During her pregnancy, Nina was informed that her son would have problems with his intestines. He and Marat really hoped it would work out, and they were planning to celebrate the New Year at home, the three of them already. But from the first day, Timur was taken to the operating room: jejunal atresia, stoma, resuscitation.
“New Year, midnight, Timur and I are alone in the room, I roar over a tea with charlotte, which my husband has delivered. And then the call: “Look out the window!”
The three of them really celebrated this new year together. At 12 o'clock sharp in the morning, Marat gave a salute under the hospital wall. And for a moment it seemed to Nina that there was not much time left to wait, soon everything would be fine and calm for them.
And a week later came the “heel” analysis. And Nina realized that now she would never be calm, because her son – cystic fibrosis.
The Internet has said it all better than any doctor: the lungs are sucked in by a viscous secret that cannot be spat out, and over time they collapse. A gene corrector suitable for a child is not even registered in Russia. And there's nothing you can do about it right now, there's only one thing left for you to do – try to live. Send the child to a kindergarten so that he does not grow up in isolation. Negotiate and ask (“we have very good educators and a wonderful nurse”) so that Timur has a daytime inhalation and runs to work herself. Cut two salaries for a small box of Lego, realizing that more vitamins, inhalation solutions and many other things are needed. And now there will always be a shortage of money, even if you break a cake.

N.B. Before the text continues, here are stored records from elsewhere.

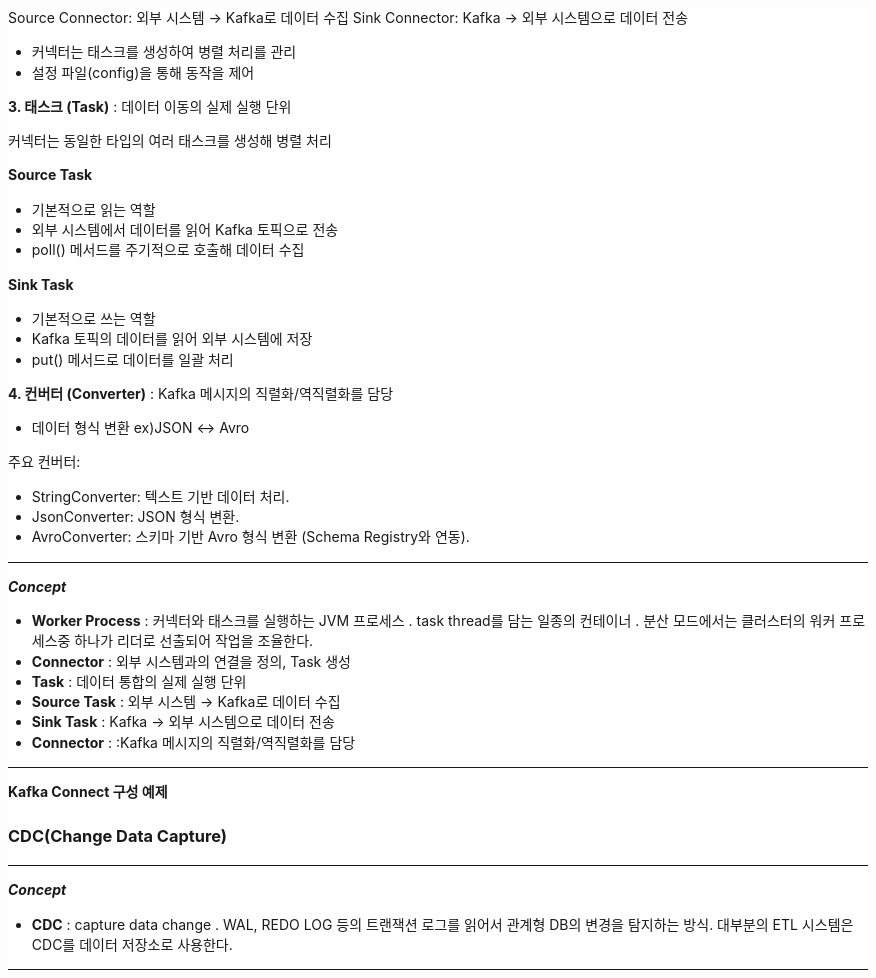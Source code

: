 Source Connector: 외부 시스템 → Kafka로 데이터 수집
Sink Connector: Kafka → 외부 시스템으로 데이터 전송

- 커넥터는 태스크를 생성하여 병렬 처리를 관리
- 설정 파일(config)을 통해 동작을 제어

**3. 태스크 (Task)** : 데이터 이동의 실제 실행 단위

커넥터는 동일한 타입의 여러 태스크를 생성해 병렬 처리

**Source Task**

- 기본적으로 읽는 역할
- 외부 시스템에서 데이터를 읽어 Kafka 토픽으로 전송
- poll() 메서드를 주기적으로 호출해 데이터 수집

**Sink Task**

- 기본적으로 쓰는 역할
- Kafka 토픽의 데이터를 읽어 외부 시스템에 저장
- put() 메서드로 데이터를 일괄 처리

**4. 컨버터 (Converter)**
: Kafka 메시지의 직렬화/역직렬화를 담당

- 데이터 형식 변환 ex)JSON ↔ Avro

주요 컨버터:

- StringConverter: 텍스트 기반 데이터 처리.
- JsonConverter: JSON 형식 변환.
- AvroConverter: 스키마 기반 Avro 형식 변환 (Schema Registry와 연동).

---

**_Concept_**

- **Worker Process** : 커넥터와 태스크를 실행하는 JVM 프로세스 . task thread를 담는 일종의 컨테이너 . 분산 모드에서는 클러스터의 워커 프로세스중 하나가 리더로 선출되어 작업을 조율한다.
- **Connector** : 외부 시스템과의 연결을 정의, Task 생성
- **Task** : 데이터 통합의 실제 실행 단위
- **Source Task** : 외부 시스템 → Kafka로 데이터 수집
- **Sink Task** : Kafka → 외부 시스템으로 데이터 전송
- **Connector** : :Kafka 메시지의 직렬화/역직렬화를 담당

---

**Kafka Connect 구성 예제**

### CDC(Change Data Capture)

---

**_Concept_**

- **CDC** : capture data change . WAL, REDO LOG 등의 트랜잭션 로그를 읽어서 관계형 DB의 변경을 탐지하는 방식. 대부분의 ETL 시스템은 CDC를 데이터 저장소로 사용한다.

---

“Breathe, my son, breathe”, – Nina helps the boy with an inhaler. If Timur is healthy, you need to breathe medicine three times a day, if the next & nbsp; bronchitis – 9 times. Nina is fine. She learned to put her son on a drip of antibiotics and enrolled Timur in karate, music, and mental arithmetic. She was the first in the city to win a lawsuit, and Timur began to receive “Gia” inhalation solution heaven. of the state for free. Having learned that Gil Sokol, an Israeli physiotherapist, arrived in Naberezhnye Chelny, Nina walked 500 km and learned how to properly remove sputum clots from Timur's lungs. Finally, she began to help not only her child, but also others: she opened the autonomous non-profit organization “Dyshi” with the same mothers of children with CF.
It was during this time that her son was diagnosed with respiratory failure. Timur has a dangerous infection in his lungs – Pseudomonas aeruginosa. In such cases, cystic fibrosis patients really need a vibrating vest that would clear the lungs effectively. But it is expensive and not issued by compulsory health insurance.

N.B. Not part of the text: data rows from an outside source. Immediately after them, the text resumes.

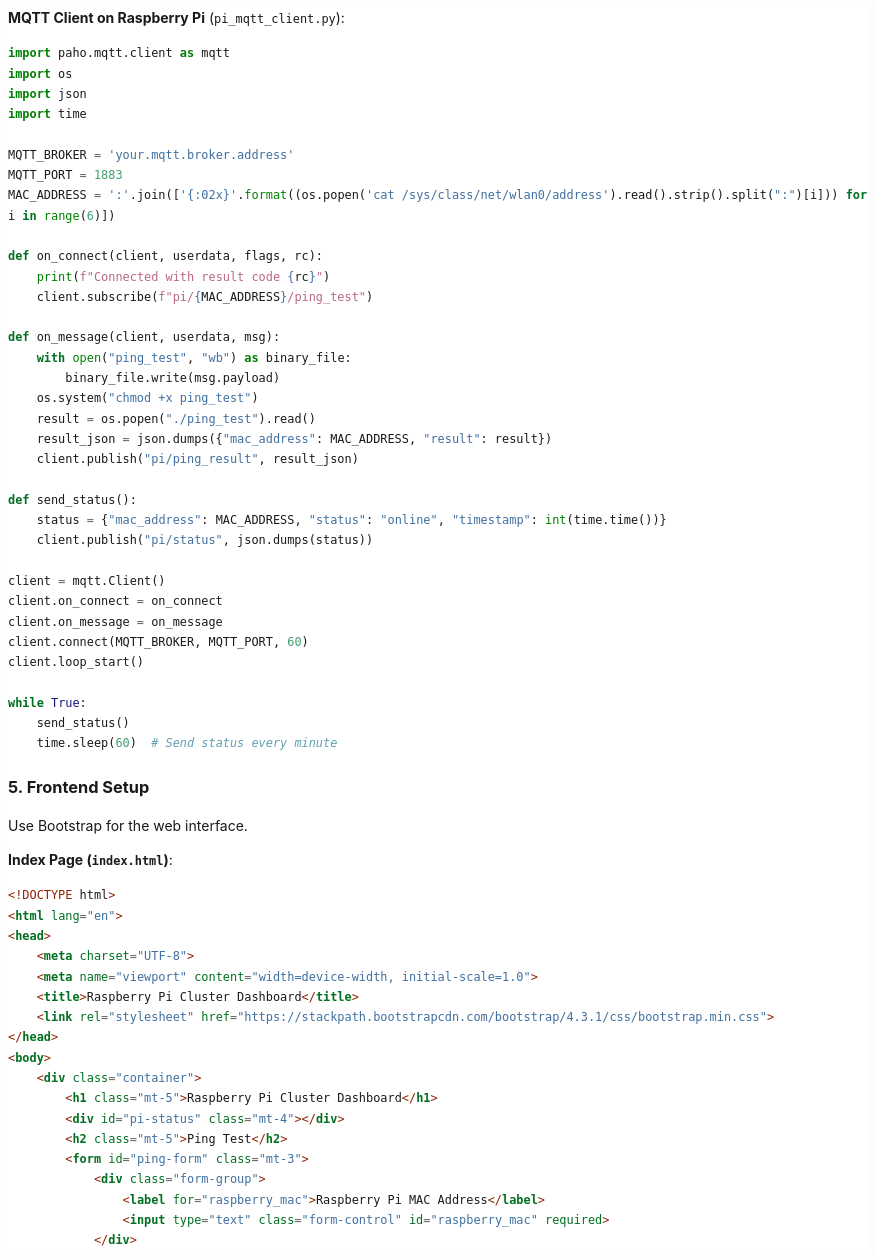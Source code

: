 **MQTT Client on Raspberry Pi** (`pi_mqtt_client.py`):

```python
import paho.mqtt.client as mqtt
import os
import json
import time

MQTT_BROKER = 'your.mqtt.broker.address'
MQTT_PORT = 1883
MAC_ADDRESS = ':'.join(['{:02x}'.format((os.popen('cat /sys/class/net/wlan0/address').read().strip().split(":")[i])) for i in range(6)])

def on_connect(client, userdata, flags, rc):
    print(f"Connected with result code {rc}")
    client.subscribe(f"pi/{MAC_ADDRESS}/ping_test")

def on_message(client, userdata, msg):
    with open("ping_test", "wb") as binary_file:
        binary_file.write(msg.payload)
    os.system("chmod +x ping_test")
    result = os.popen("./ping_test").read()
    result_json = json.dumps({"mac_address": MAC_ADDRESS, "result": result})
    client.publish("pi/ping_result", result_json)

def send_status():
    status = {"mac_address": MAC_ADDRESS, "status": "online", "timestamp": int(time.time())}
    client.publish("pi/status", json.dumps(status))

client = mqtt.Client()
client.on_connect = on_connect
client.on_message = on_message
client.connect(MQTT_BROKER, MQTT_PORT, 60)
client.loop_start()

while True:
    send_status()
    time.sleep(60)  # Send status every minute
```

### 5. Frontend Setup
Use Bootstrap for the web interface.

**Index Page (`index.html`)**:

```html
<!DOCTYPE html>
<html lang="en">
<head>
    <meta charset="UTF-8">
    <meta name="viewport" content="width=device-width, initial-scale=1.0">
    <title>Raspberry Pi Cluster Dashboard</title>
    <link rel="stylesheet" href="https://stackpath.bootstrapcdn.com/bootstrap/4.3.1/css/bootstrap.min.css">
</head>
<body>
    <div class="container">
        <h1 class="mt-5">Raspberry Pi Cluster Dashboard</h1>
        <div id="pi-status" class="mt-4"></div>
        <h2 class="mt-5">Ping Test</h2>
        <form id="ping-form" class="mt-3">
            <div class="form-group">
                <label for="raspberry_mac">Raspberry Pi MAC Address</label>
                <input type="text" class="form-control" id="raspberry_mac" required>
            </div>
```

Timur and Nina really need our help now. Breathe.
And help others breathe.
Paediatrician, consultant of the Center for Cystic Fibrosis (Perm) Vera Shadrina:
– Timur – very difficult patient. Due to cystic fibrosis, the secretion in her lungs is thick and viscous. The child is given several mucolytic drugs that only thin the sputum. But you still need to get rid of mucus. The situation is aggravated by an infection with Pseudomonas aeruginosa, which we cannot cope with. In addition to physiotherapy, Timur needs additional equipment – anti-vibration vest. With it, the treatment efficiency will be much higher.

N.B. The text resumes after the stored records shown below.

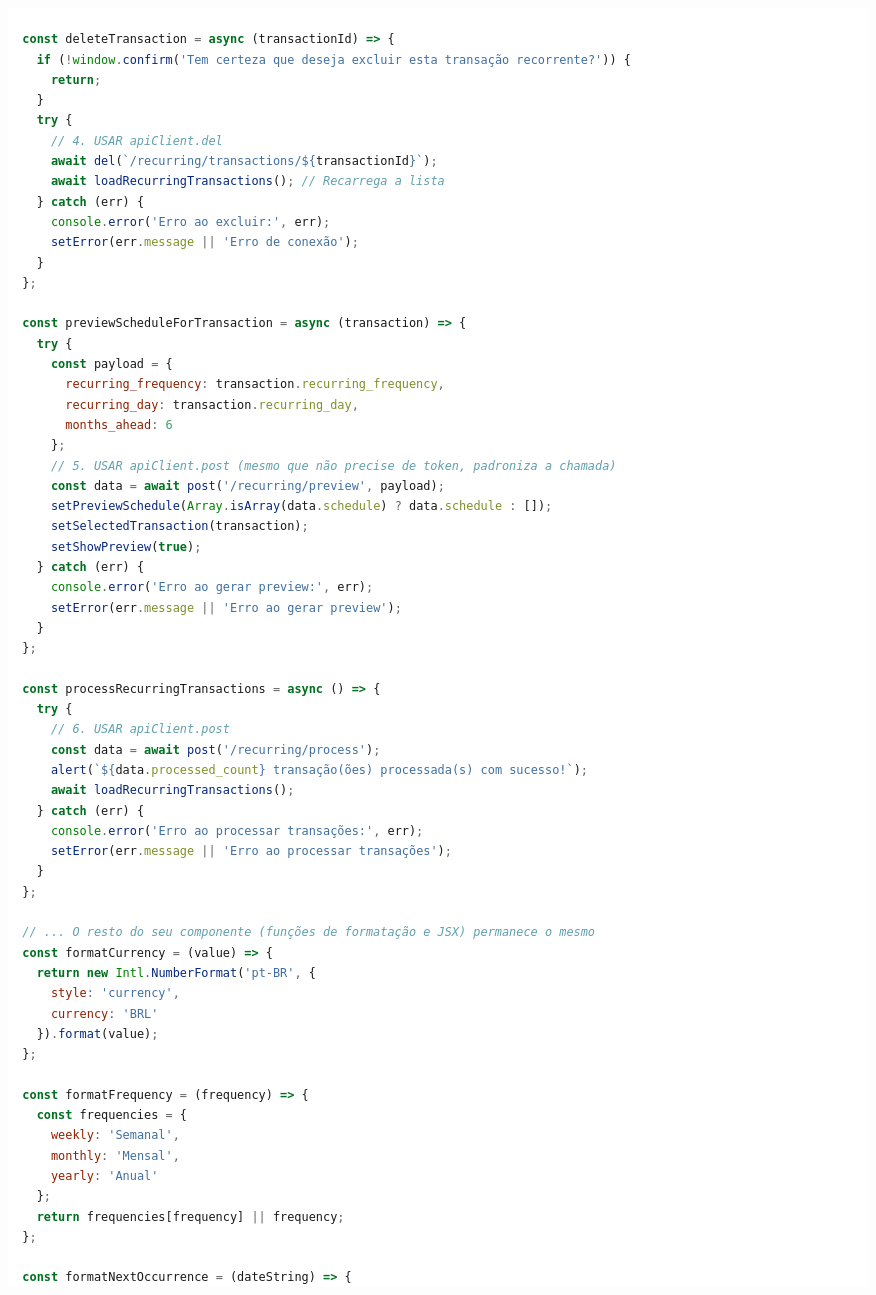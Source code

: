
 ```jsx

  const deleteTransaction = async (transactionId) => {
    if (!window.confirm('Tem certeza que deseja excluir esta transação recorrente?')) {
      return;
    }
    try {
      // 4. USAR apiClient.del
      await del(`/recurring/transactions/${transactionId}`);
      await loadRecurringTransactions(); // Recarrega a lista
    } catch (err) {
      console.error('Erro ao excluir:', err);
      setError(err.message || 'Erro de conexão');
    }
  };

  const previewScheduleForTransaction = async (transaction) => {
    try {
      const payload = {
        recurring_frequency: transaction.recurring_frequency,
        recurring_day: transaction.recurring_day,
        months_ahead: 6
      };
      // 5. USAR apiClient.post (mesmo que não precise de token, padroniza a chamada)
      const data = await post('/recurring/preview', payload);
      setPreviewSchedule(Array.isArray(data.schedule) ? data.schedule : []);
      setSelectedTransaction(transaction);
      setShowPreview(true);
    } catch (err) {
      console.error('Erro ao gerar preview:', err);
      setError(err.message || 'Erro ao gerar preview');
    }
  };

  const processRecurringTransactions = async () => {
    try {
      // 6. USAR apiClient.post
      const data = await post('/recurring/process');
      alert(`${data.processed_count} transação(ões) processada(s) com sucesso!`);
      await loadRecurringTransactions();
    } catch (err) {
      console.error('Erro ao processar transações:', err);
      setError(err.message || 'Erro ao processar transações');
    }
  };

  // ... O resto do seu componente (funções de formatação e JSX) permanece o mesmo
  const formatCurrency = (value) => {
    return new Intl.NumberFormat('pt-BR', {
      style: 'currency',
      currency: 'BRL'
    }).format(value);
  };

  const formatFrequency = (frequency) => {
    const frequencies = {
      weekly: 'Semanal',
      monthly: 'Mensal',
      yearly: 'Anual'
    };
    return frequencies[frequency] || frequency;
  };

  const formatNextOccurrence = (dateString) => {
```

Help our heroes like this:
Send 8910 SMS with the donation amount in numbers, by example “150”.
For regular donations: “month [space] amount” (eg: month 150).
Remember to confirm reverse SMS payment!
Service for subscribers of MTS, Beeline, Megafon, Tele2 .
On the map — in the “How to help” section on dobroe.aif.ru.
For regular donations — tick “Monthly help”.
Bank details: BF “AiF. Good heart TIN 7701619391, KPP 774301001. Beneficiary Bank: PJSC Sberbank of Russia, Moscow, BIK 044525225, p/s 40703810838090000738, p/s 30101810400000000225.
By donating, you consent to receive informative messages.
Our phonestrong> 8 (916) 941-41-12
AiF Charitable Foundation. Kind Heart” has been helping children and adults with various illnesses since 2005. You can help those who need support by signing up for a regular monthly donation of 30, 100 rubles or more.